§ Data shown
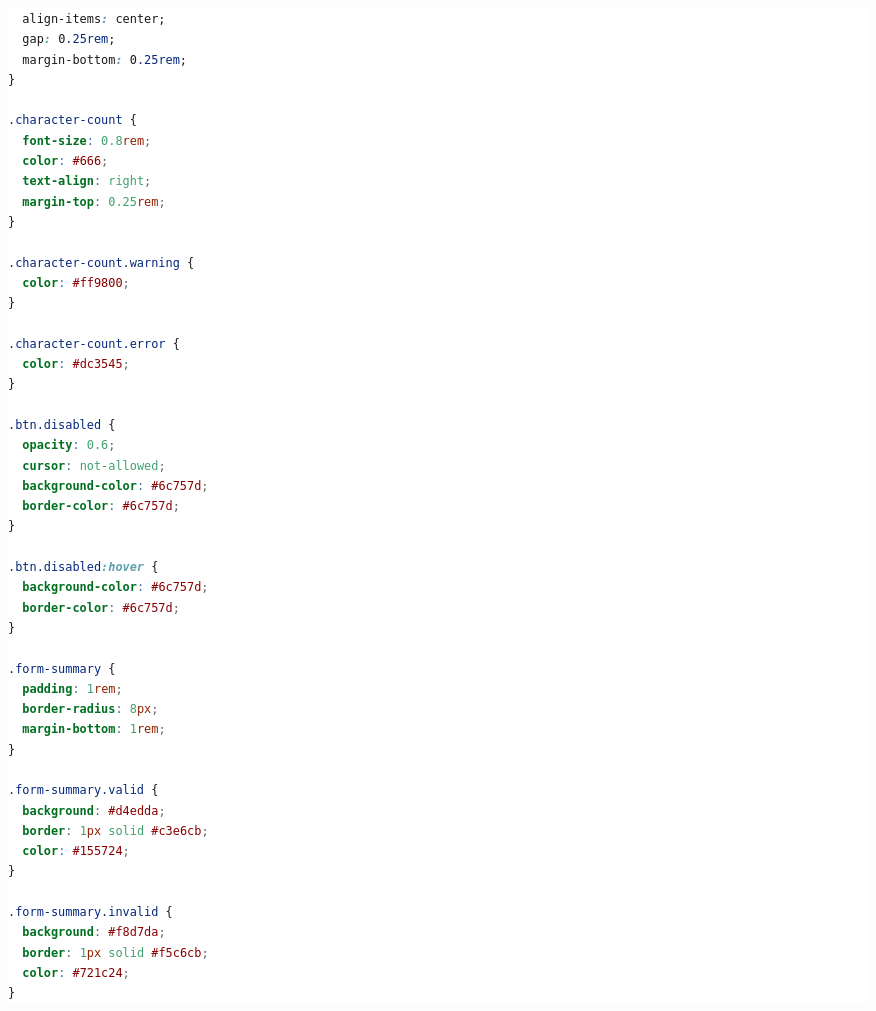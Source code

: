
 ```css
  align-items: center;
  gap: 0.25rem;
  margin-bottom: 0.25rem;
}

.character-count {
  font-size: 0.8rem;
  color: #666;
  text-align: right;
  margin-top: 0.25rem;
}

.character-count.warning {
  color: #ff9800;
}

.character-count.error {
  color: #dc3545;
}

.btn.disabled {
  opacity: 0.6;
  cursor: not-allowed;
  background-color: #6c757d;
  border-color: #6c757d;
}

.btn.disabled:hover {
  background-color: #6c757d;
  border-color: #6c757d;
}

.form-summary {
  padding: 1rem;
  border-radius: 8px;
  margin-bottom: 1rem;
}

.form-summary.valid {
  background: #d4edda;
  border: 1px solid #c3e6cb;
  color: #155724;
}

.form-summary.invalid {
  background: #f8d7da;
  border: 1px solid #f5c6cb;
  color: #721c24;
}
```
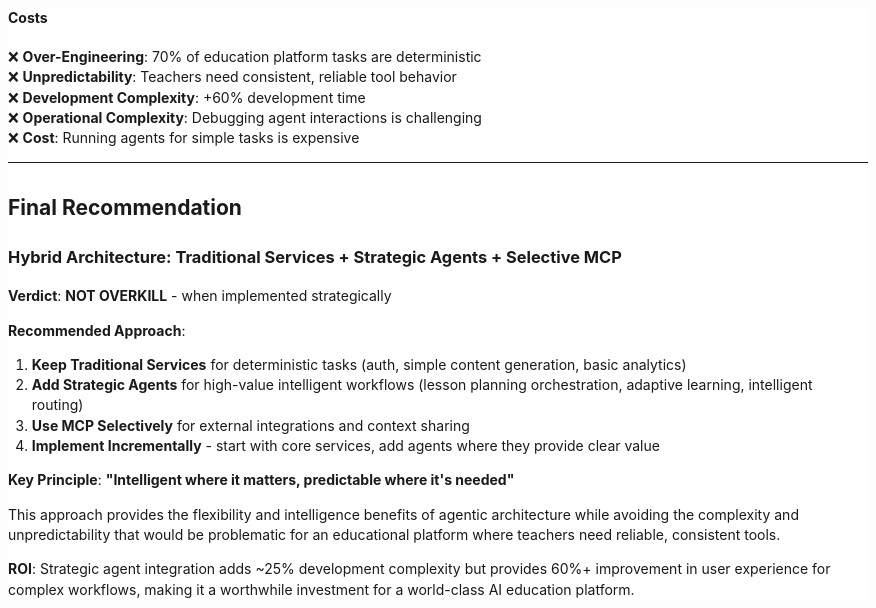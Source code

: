 #### Costs  
❌ **Over-Engineering**: 70% of education platform tasks are deterministic  
❌ **Unpredictability**: Teachers need consistent, reliable tool behavior  
❌ **Development Complexity**: +60% development time  
❌ **Operational Complexity**: Debugging agent interactions is challenging  
❌ **Cost**: Running agents for simple tasks is expensive  

---

## Final Recommendation

### **Hybrid Architecture: Traditional Services + Strategic Agents + Selective MCP**

**Verdict**: **NOT OVERKILL** - when implemented strategically

**Recommended Approach**:
1. **Keep Traditional Services** for deterministic tasks (auth, simple content generation, basic analytics)
2. **Add Strategic Agents** for high-value intelligent workflows (lesson planning orchestration, adaptive learning, intelligent routing)
3. **Use MCP Selectively** for external integrations and context sharing
4. **Implement Incrementally** - start with core services, add agents where they provide clear value

**Key Principle**: **"Intelligent where it matters, predictable where it's needed"**

This approach provides the flexibility and intelligence benefits of agentic architecture while avoiding the complexity and unpredictability that would be problematic for an educational platform where teachers need reliable, consistent tools.

**ROI**: Strategic agent integration adds ~25% development complexity but provides 60%+ improvement in user experience for complex workflows, making it a worthwhile investment for a world-class AI education platform.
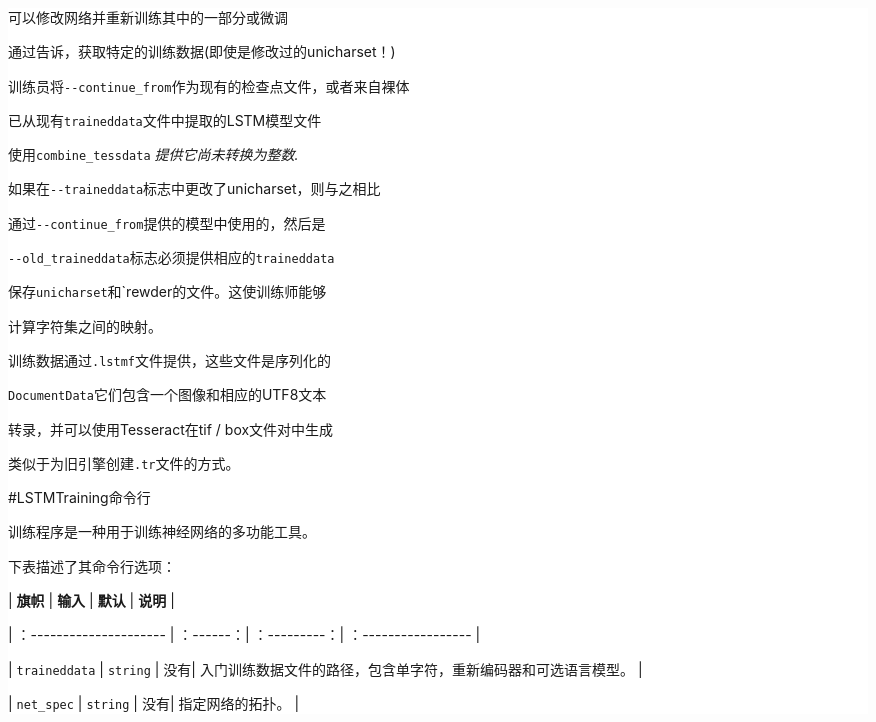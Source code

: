 
可以修改网络并重新训练其中的一部分或微调

通过告诉，获取特定的训练数据(即使是修改过的unicharset！)

训练员将`--continue_from`作为现有的检查点文件，或者来自裸体

已从现有`traineddata`文件中提取的LSTM模型文件

使用`combine_tessdata` _提供它尚未转换为整数._


如果在`--traineddata`标志中更改了unicharset，则与之相比

通过`--continue_from`提供的模型中使用的，然后是

`--old_traineddata`标志必须提供相应的`traineddata`

保存`unicharset`和`rewder的文件。这使训练师能够

计算字符集之间的映射。


训练数据通过`.lstmf`文件提供，这些文件是序列化的

`DocumentData`它们包含一个图像和相应的UTF8文本

转录，并可以使用Tesseract在tif / box文件对中生成

类似于为旧引擎创建`.tr`文件的方式。


#LSTMTraining命令行


训练程序是一种用于训练神经网络的多功能工具。

下表描述了其命令行选项：


| 
**旗帜** | 
**输入** | 
**默认** | 
**说明** |

| 
：--------------------- | 
：------：| 
：---------：| 
：----------------- |

| 
`traineddata` | 
`string` |
没有|
入门训练数据文件的路径，包含单字符，重新编码器和可选语言模型。 
|

| 
`net_spec` | 
`string` |
没有|
指定网络的拓扑。 
|
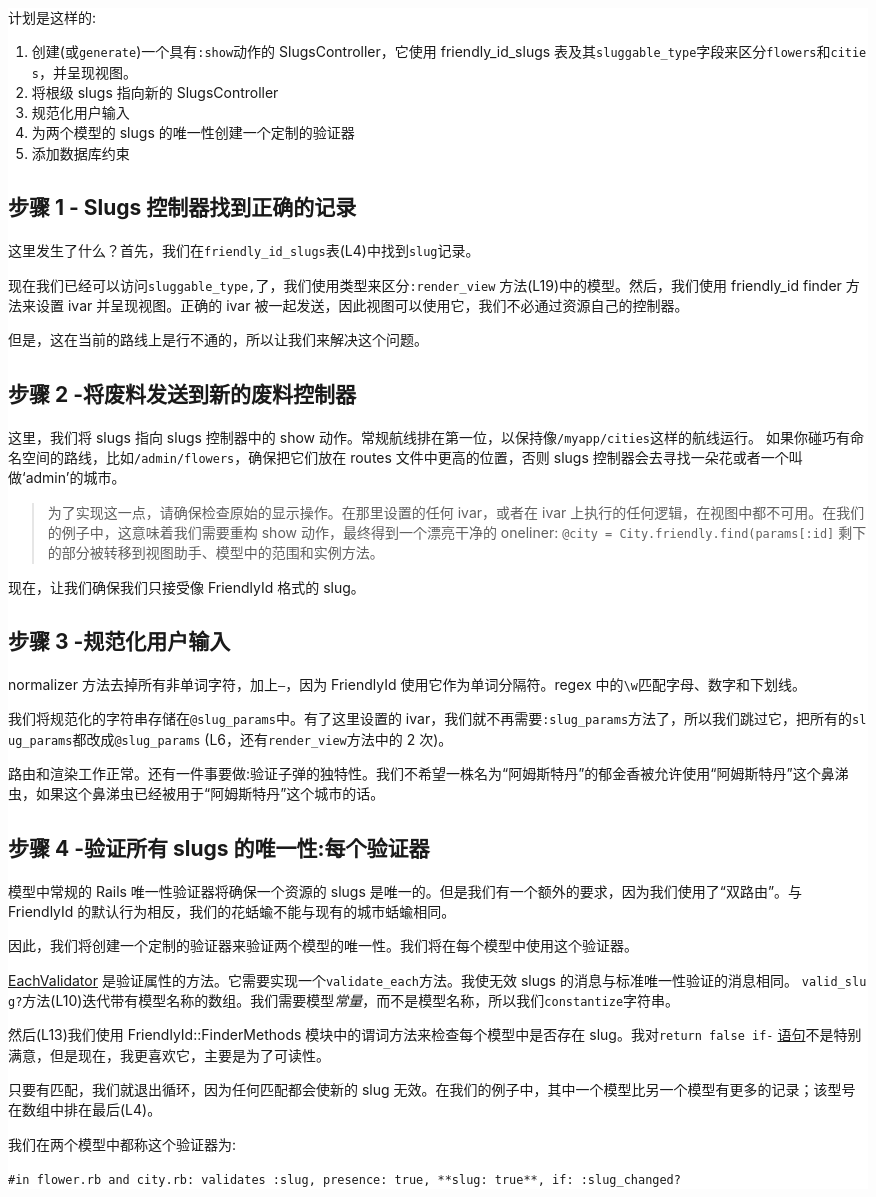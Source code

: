 计划是这样的:

1.  创建(或`generate`)一个具有`:show`动作的 SlugsController，它使用 friendly_id_slugs 表及其`sluggable_type`字段来区分`flowers`和`cities`，并呈现视图。
2.  将根级 slugs 指向新的 SlugsController
3.  规范化用户输入
4.  为两个模型的 slugs 的唯一性创建一个定制的验证器
5.  添加数据库约束

## 步骤 1 - Slugs 控制器找到正确的记录

这里发生了什么？首先，我们在`friendly_id_slugs`表(L4)中找到`slug`记录。

现在我们已经可以访问`sluggable_type,`了，我们使用类型来区分`:render_view` 方法(L19)中的模型。然后，我们使用 friendly_id finder 方法来设置 ivar 并呈现视图。正确的 ivar 被一起发送，因此视图可以使用它，我们不必通过资源自己的控制器。

但是，这在当前的路线上是行不通的，所以让我们来解决这个问题。

## 步骤 2 -将废料发送到新的废料控制器

这里，我们将 slugs 指向 slugs 控制器中的 show 动作。常规航线排在第一位，以保持像`/myapp/cities`这样的航线运行。
如果你碰巧有命名空间的路线，比如`/admin/flowers`，确保把它们放在 routes 文件中更高的位置，否则 slugs 控制器会去寻找一朵花或者一个叫做‘admin’的城市。

> 为了实现这一点，请确保检查原始的显示操作。在那里设置的任何 ivar，或者在 ivar 上执行的任何逻辑，在视图中都不可用。在我们的例子中，这意味着我们需要重构 show 动作，最终得到一个漂亮干净的 oneliner: `@city = City.friendly.find(params[:id]` 剩下的部分被转移到视图助手、模型中的范围和实例方法。

现在，让我们确保我们只接受像 FriendlyId 格式的 slug。

## 步骤 3 -规范化用户输入

normalizer 方法去掉所有非单词字符，加上`—`，因为 FriendlyId 使用它作为单词分隔符。regex 中的`\w`匹配字母、数字和下划线。

我们将规范化的字符串存储在`@slug_params`中。有了这里设置的 ivar，我们就不再需要`:slug_params`方法了，所以我们跳过它，把所有的`slug_params`都改成`@slug_params` (L6，还有`render_view`方法中的 2 次)。

路由和渲染工作正常。还有一件事要做:验证子弹的独特性。我们不希望一株名为“阿姆斯特丹”的郁金香被允许使用“阿姆斯特丹”这个鼻涕虫，如果这个鼻涕虫已经被用于“阿姆斯特丹”这个城市的话。

## 步骤 4 -验证所有 slugs 的唯一性:每个验证器

模型中常规的 Rails 唯一性验证器将确保一个资源的 slugs 是唯一的。但是我们有一个额外的要求，因为我们使用了“双路由”。与 FriendlyId 的默认行为相反，我们的花蛞蝓不能与现有的城市蛞蝓相同。

因此，我们将创建一个定制的验证器来验证两个模型的唯一性。我们将在每个模型中使用这个验证器。

[EachValidator](http://api.rubyonrails.org/v3.2/classes/ActiveModel/EachValidator.html) 是验证属性的方法。它需要实现一个`validate_each`方法。我使无效 slugs 的消息与标准唯一性验证的消息相同。
`valid_slug?`方法(L10)迭代带有模型名称的数组。我们需要模型*常量*，而不是模型名称，所以我们`constantize`字符串。

然后(L13)我们使用 FriendlyId::FinderMethods 模块中的谓词方法来检查每个模型中是否存在 slug。我对`return false if-` [语句](https://hackernoon.com/tagged/statement)不是特别满意，但是现在，我更喜欢它，主要是为了可读性。

只要有匹配，我们就退出循环，因为任何匹配都会使新的 slug 无效。在我们的例子中，其中一个模型比另一个模型有更多的记录；该型号在数组中排在最后(L4)。

我们在两个模型中都称这个验证器为:

```
#in flower.rb and city.rb: validates :slug, presence: true, **slug: true**, if: :slug_changed?
```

§ Your objective
Pictures stay out; all other material above is restated word for word.

§ Written solution
Source code

:
 ```css
  align-items: center;
  gap: 0.25rem;
  margin-bottom: 0.25rem;
}

.character-count {
  font-size: 0.8rem;
  color: #666;
  text-align: right;
  margin-top: 0.25rem;
}

.character-count.warning {
  color: #ff9800;
}

.character-count.error {
  color: #dc3545;
}

.btn.disabled {
  opacity: 0.6;
  cursor: not-allowed;
  background-color: #6c757d;
  border-color: #6c757d;
}

.btn.disabled:hover {
  background-color: #6c757d;
  border-color: #6c757d;
}

.form-summary {
  padding: 1rem;
  border-radius: 8px;
  margin-bottom: 1rem;
}

.form-summary.valid {
  background: #d4edda;
  border: 1px solid #c3e6cb;
  color: #155724;
}

.form-summary.invalid {
  background: #f8d7da;
  border: 1px solid #f5c6cb;
  color: #721c24;
}
```
Source code

: #### Costs  
❌ **Over-Engineering**: 70% of education platform tasks are deterministic  
❌ **Unpredictability**: Teachers need consistent, reliable tool behavior  
❌ **Development Complexity**: +60% development time  
❌ **Operational Complexity**: Debugging agent interactions is challenging  
❌ **Cost**: Running agents for simple tasks is expensive  

---

## Final Recommendation

### **Hybrid Architecture: Traditional Services + Strategic Agents + Selective MCP**

**Verdict**: **NOT OVERKILL** - when implemented strategically

**Recommended Approach**:
1. **Keep Traditional Services** for deterministic tasks (auth, simple content generation, basic analytics)
2. **Add Strategic Agents** for high-value intelligent workflows (lesson planning orchestration, adaptive learning, intelligent routing)
3. **Use MCP Selectively** for external integrations and context sharing
4. **Implement Incrementally** - start with core services, add agents where they provide clear value

**Key Principle**: **"Intelligent where it matters, predictable where it's needed"**

This approach provides the flexibility and intelligence benefits of agentic architecture while avoiding the complexity and unpredictability that would be problematic for an educational platform where teachers need reliable, consistent tools.

**ROI**: Strategic agent integration adds ~25% development complexity but provides 60%+ improvement in user experience for complex workflows, making it a worthwhile investment for a world-class AI education platform.
Source code

: 
可以修改网络并重新训练其中的一部分或微调

通过告诉，获取特定的训练数据(即使是修改过的unicharset！)

训练员将`--continue_from`作为现有的检查点文件，或者来自裸体

已从现有`traineddata`文件中提取的LSTM模型文件

使用`combine_tessdata` _提供它尚未转换为整数._


如果在`--traineddata`标志中更改了unicharset，则与之相比

通过`--continue_from`提供的模型中使用的，然后是

`--old_traineddata`标志必须提供相应的`traineddata`

保存`unicharset`和`rewder的文件。这使训练师能够

计算字符集之间的映射。


训练数据通过`.lstmf`文件提供，这些文件是序列化的

`DocumentData`它们包含一个图像和相应的UTF8文本

转录，并可以使用Tesseract在tif / box文件对中生成

类似于为旧引擎创建`.tr`文件的方式。


#LSTMTraining命令行


训练程序是一种用于训练神经网络的多功能工具。

下表描述了其命令行选项：


| 
**旗帜** | 
**输入** | 
**默认** | 
**说明** |

| 
：--------------------- | 
：------：| 
：---------：| 
：----------------- |

| 
`traineddata` | 
`string` |
没有|
入门训练数据文件的路径，包含单字符，重新编码器和可选语言模型。 
|

| 
`net_spec` | 
`string` |
没有|
指定网络的拓扑。 
|
Source code

: 计划是这样的:

1.  创建(或`generate`)一个具有`:show`动作的 SlugsController，它使用 friendly_id_slugs 表及其`sluggable_type`字段来区分`flowers`和`cities`，并呈现视图。
2.  将根级 slugs 指向新的 SlugsController
3.  规范化用户输入
4.  为两个模型的 slugs 的唯一性创建一个定制的验证器
5.  添加数据库约束

## 步骤 1 - Slugs 控制器找到正确的记录

这里发生了什么？首先，我们在`friendly_id_slugs`表(L4)中找到`slug`记录。

现在我们已经可以访问`sluggable_type,`了，我们使用类型来区分`:render_view` 方法(L19)中的模型。然后，我们使用 friendly_id finder 方法来设置 ivar 并呈现视图。正确的 ivar 被一起发送，因此视图可以使用它，我们不必通过资源自己的控制器。

但是，这在当前的路线上是行不通的，所以让我们来解决这个问题。

## 步骤 2 -将废料发送到新的废料控制器

这里，我们将 slugs 指向 slugs 控制器中的 show 动作。常规航线排在第一位，以保持像`/myapp/cities`这样的航线运行。
如果你碰巧有命名空间的路线，比如`/admin/flowers`，确保把它们放在 routes 文件中更高的位置，否则 slugs 控制器会去寻找一朵花或者一个叫做‘admin’的城市。

> 为了实现这一点，请确保检查原始的显示操作。在那里设置的任何 ivar，或者在 ivar 上执行的任何逻辑，在视图中都不可用。在我们的例子中，这意味着我们需要重构 show 动作，最终得到一个漂亮干净的 oneliner: `@city = City.friendly.find(params[:id]` 剩下的部分被转移到视图助手、模型中的范围和实例方法。

现在，让我们确保我们只接受像 FriendlyId 格式的 slug。

## 步骤 3 -规范化用户输入

normalizer 方法去掉所有非单词字符，加上`—`，因为 FriendlyId 使用它作为单词分隔符。regex 中的`\w`匹配字母、数字和下划线。

我们将规范化的字符串存储在`@slug_params`中。有了这里设置的 ivar，我们就不再需要`:slug_params`方法了，所以我们跳过它，把所有的`slug_params`都改成`@slug_params` (L6，还有`render_view`方法中的 2 次)。

路由和渲染工作正常。还有一件事要做:验证子弹的独特性。我们不希望一株名为“阿姆斯特丹”的郁金香被允许使用“阿姆斯特丹”这个鼻涕虫，如果这个鼻涕虫已经被用于“阿姆斯特丹”这个城市的话。

## 步骤 4 -验证所有 slugs 的唯一性:每个验证器

模型中常规的 Rails 唯一性验证器将确保一个资源的 slugs 是唯一的。但是我们有一个额外的要求，因为我们使用了“双路由”。与 FriendlyId 的默认行为相反，我们的花蛞蝓不能与现有的城市蛞蝓相同。

因此，我们将创建一个定制的验证器来验证两个模型的唯一性。我们将在每个模型中使用这个验证器。

[EachValidator](http://api.rubyonrails.org/v3.2/classes/ActiveModel/EachValidator.html) 是验证属性的方法。它需要实现一个`validate_each`方法。我使无效 slugs 的消息与标准唯一性验证的消息相同。
`valid_slug?`方法(L10)迭代带有模型名称的数组。我们需要模型*常量*，而不是模型名称，所以我们`constantize`字符串。

然后(L13)我们使用 FriendlyId::FinderMethods 模块中的谓词方法来检查每个模型中是否存在 slug。我对`return false if-` [语句](https://hackernoon.com/tagged/statement)不是特别满意，但是现在，我更喜欢它，主要是为了可读性。

只要有匹配，我们就退出循环，因为任何匹配都会使新的 slug 无效。在我们的例子中，其中一个模型比另一个模型有更多的记录；该型号在数组中排在最后(L4)。

我们在两个模型中都称这个验证器为:

```
#in flower.rb and city.rb: validates :slug, presence: true, **slug: true**, if: :slug_changed?
```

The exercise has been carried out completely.